I think in ways we are talking past each other, because I also admire many of the traits you have listed in Beethoven's music, but it often seems that the people who are most strongly affected by his music (the case of Bernstein's comments being an exception) - they want to gloss over any of the less than stellar or merely functional bits because, who cares? Its how much the music moves a person that matters, right? Perhaps because I generally don't find "heaven" when listening to his music, the other details stand out to me more. Perhaps it is his very reputation that makes me demand more out of the music.

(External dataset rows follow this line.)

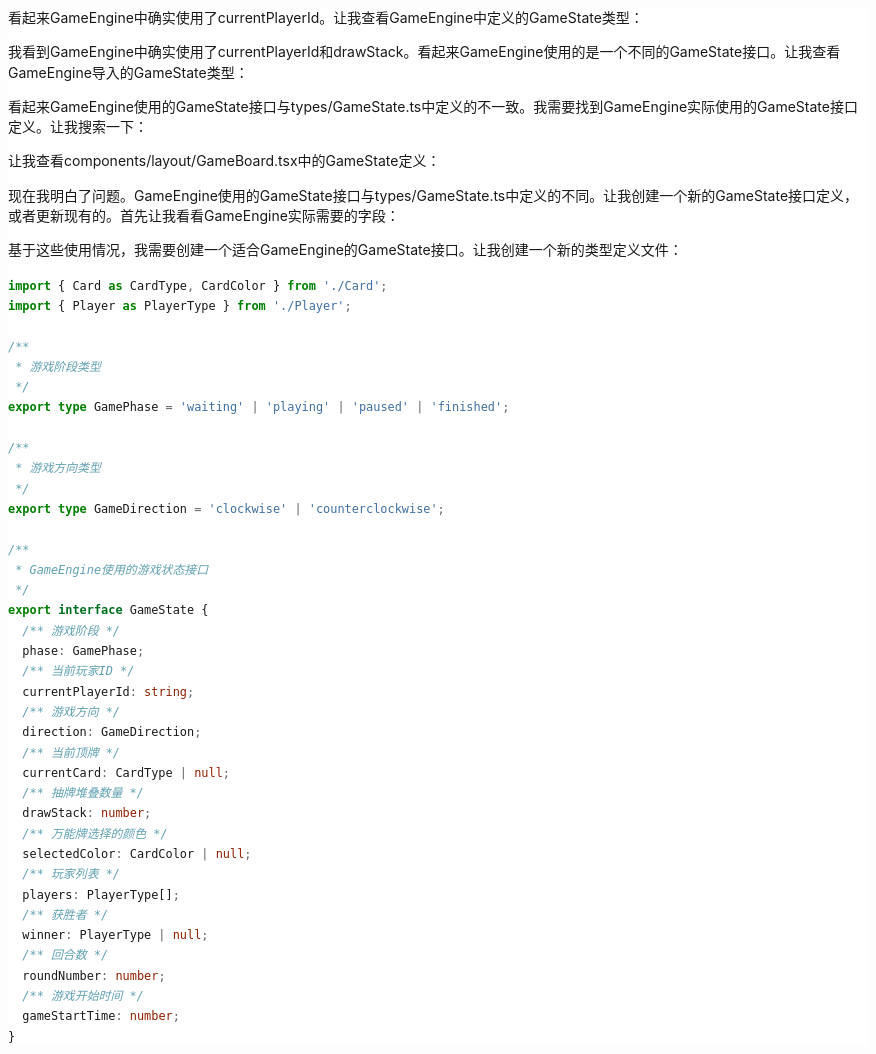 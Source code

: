 看起来GameEngine中确实使用了currentPlayerId。让我查看GameEngine中定义的GameState类型：

我看到GameEngine中确实使用了currentPlayerId和drawStack。看起来GameEngine使用的是一个不同的GameState接口。让我查看GameEngine导入的GameState类型：

看起来GameEngine使用的GameState接口与types/GameState.ts中定义的不一致。我需要找到GameEngine实际使用的GameState接口定义。让我搜索一下：

让我查看components/layout/GameBoard.tsx中的GameState定义：

现在我明白了问题。GameEngine使用的GameState接口与types/GameState.ts中定义的不同。让我创建一个新的GameState接口定义，或者更新现有的。首先让我看看GameEngine实际需要的字段：

基于这些使用情况，我需要创建一个适合GameEngine的GameState接口。让我创建一个新的类型定义文件：

```typescript
import { Card as CardType, CardColor } from './Card';
import { Player as PlayerType } from './Player';

/**
 * 游戏阶段类型
 */
export type GamePhase = 'waiting' | 'playing' | 'paused' | 'finished';

/**
 * 游戏方向类型
 */
export type GameDirection = 'clockwise' | 'counterclockwise';

/**
 * GameEngine使用的游戏状态接口
 */
export interface GameState {
  /** 游戏阶段 */
  phase: GamePhase;
  /** 当前玩家ID */
  currentPlayerId: string;
  /** 游戏方向 */
  direction: GameDirection;
  /** 当前顶牌 */
  currentCard: CardType | null;
  /** 抽牌堆叠数量 */
  drawStack: number;
  /** 万能牌选择的颜色 */
  selectedColor: CardColor | null;
  /** 玩家列表 */
  players: PlayerType[];
  /** 获胜者 */
  winner: PlayerType | null;
  /** 回合数 */
  roundNumber: number;
  /** 游戏开始时间 */
  gameStartTime: number;
}
```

The final part of your post doesn't make sense to me, because it is taken out of context. No one is arguing that Beethoven's reputation has only now brought him to pre-eminence. He has been popular (as far as classical music goes) for quite some time. Some have just pointed out that his reputation quite possibly contributes to why his concerts occasionally sell-out _nowadays_. Beethoven has _become_ popular in certain ways that he wasn't previously based on his life-story having become a legend of sorts and the fact his name is used in movies, television etc. A different kind of popularity than just musical appreciation. He should not be faulted for this, but I don't see what is bizarre about pointing it out seeing as it pertains directly to the topic of this thread.


----------



## Lord Lance

some guy said:


> Ack. One fallacy per sentence please. I'm up to three already here. Too much. But let me catch my breath for a second. OK. I'm only going to mention one, onus probandi. There.
> 
> Having said that, I would like to go ahead and take up the burden that's been shifted to tdc and to say that the positive alternative to vagueness is specificity, the positive alternative to exaggeration is accuracy, the positive alternative to romanicizing is, oh this is a little awkward, accuracy.
> 
> The other one takes some special attention, for the "I disagree with x" in tdc's post has been transformed by the magic of equivocation to "disagreeable." So for this one, I would say that the positive alternative to equivocation is to address what has actually been said, without any transforming, though I confess that I responded positively to the cleverness of turning "I completely disagree" into "completely disagreeable." That is, while I deprecate it, it still made me grin.
> 
> So, are we ready now to address the issue that's been raised? These things that have been said about Beethoven could equally apply to many other composers, including Berlioz and Wagner and Debussy and Stravinsky and Cage, for starters. Not to mention.
> 
> That is, these thing may indeed be true about Beethoven, but if they are also true about other composers, then something else has to be said about Beethoven to distiinguish him from all these others. That was the point, originally, what is unique to Beethoven that makes this house-filling thing true? The answer that tdc objected to consists entirely of things that Beethoven has in common with other composers.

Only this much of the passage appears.